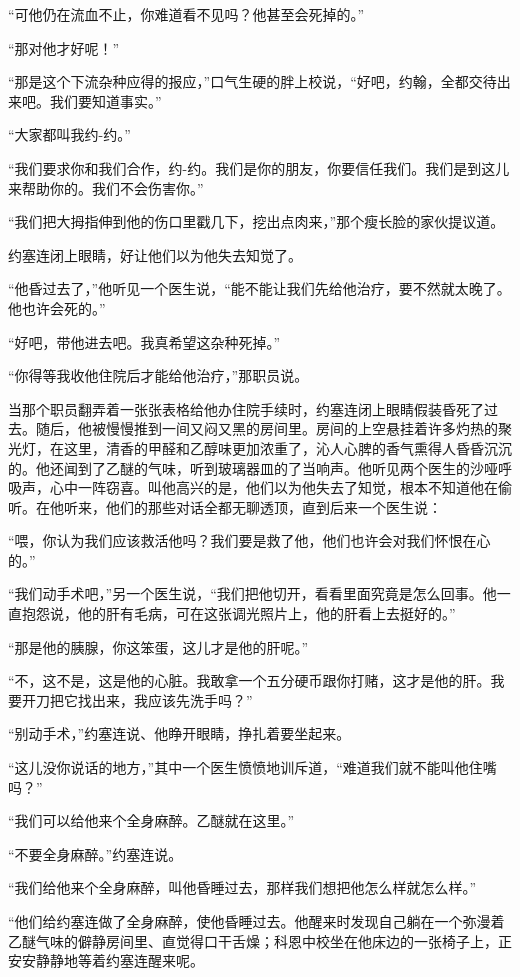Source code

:     “可他仍在流血不止，你难道看不见吗？他甚至会死掉的。”

    “那对他才好呢！”

    “那是这个下流杂种应得的报应，”口气生硬的胖上校说，“好吧，约翰，全都交待出来吧。我们要知道事实。”

    “大家都叫我约-约。”

    “我们要求你和我们合作，约-约。我们是你的朋友，你要信任我们。我们是到这儿来帮助你的。我们不会伤害你。”

    “我们把大拇指伸到他的伤口里戳几下，挖出点肉来，”那个瘦长脸的家伙提议道。

    约塞连闭上眼睛，好让他们以为他失去知觉了。

    “他昏过去了，”他听见一个医生说，“能不能让我们先给他治疗，要不然就太晚了。他也许会死的。”

    “好吧，带他进去吧。我真希望这杂种死掉。”

    “你得等我收他住院后才能给他治疗，”那职员说。

    当那个职员翻弄着一张张表格给他办住院手续时，约塞连闭上眼睛假装昏死了过去。随后，他被慢慢推到一间又闷又黑的房间里。房间的上空悬挂着许多灼热的聚光灯，在这里，清香的甲醛和乙醇味更加浓重了，沁人心脾的香气熏得人昏昏沉沉的。他还闻到了乙醚的气味，听到玻璃器皿的了当响声。他听见两个医生的沙哑呼吸声，心中一阵窃喜。叫他高兴的是，他们以为他失去了知觉，根本不知道他在偷听。在他听来，他们的那些对话全都无聊透顶，直到后来一个医生说：

    “喂，你认为我们应该救活他吗？我们要是救了他，他们也许会对我们怀恨在心的。”

    “我们动手术吧，”另一个医生说，“我们把他切开，看看里面究竟是怎么回事。他一直抱怨说，他的肝有毛病，可在这张调光照片上，他的肝看上去挺好的。”

    “那是他的胰腺，你这笨蛋，这儿才是他的肝呢。”

    “不，这不是，这是他的心脏。我敢拿一个五分硬币跟你打赌，这才是他的肝。我要开刀把它找出来，我应该先洗手吗？”

    “别动手术，”约塞连说、他睁开眼睛，挣扎着要坐起来。

    “这儿没你说话的地方，”其中一个医生愤愤地训斥道，“难道我们就不能叫他住嘴吗？”

    “我们可以给他来个全身麻醉。乙醚就在这里。”

    “不要全身麻醉。”约塞连说。

    “我们给他来个全身麻醉，叫他昏睡过去，那样我们想把他怎么样就怎么样。”

    “他们给约塞连做了全身麻醉，使他昏睡过去。他醒来时发现自己躺在一个弥漫着乙醚气味的僻静房间里、直觉得口干舌燥；科恩中校坐在他床边的一张椅子上，正安安静静地等着约塞连醒来呢。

**Exercise prompt:**
Scan the records above and show every line in which the word "约塞连说" occurs.

**Output for this task:**
    “别动手术，”约塞连说、他睁开眼睛，挣扎着要坐起来。
    “不要全身麻醉。”约塞连说。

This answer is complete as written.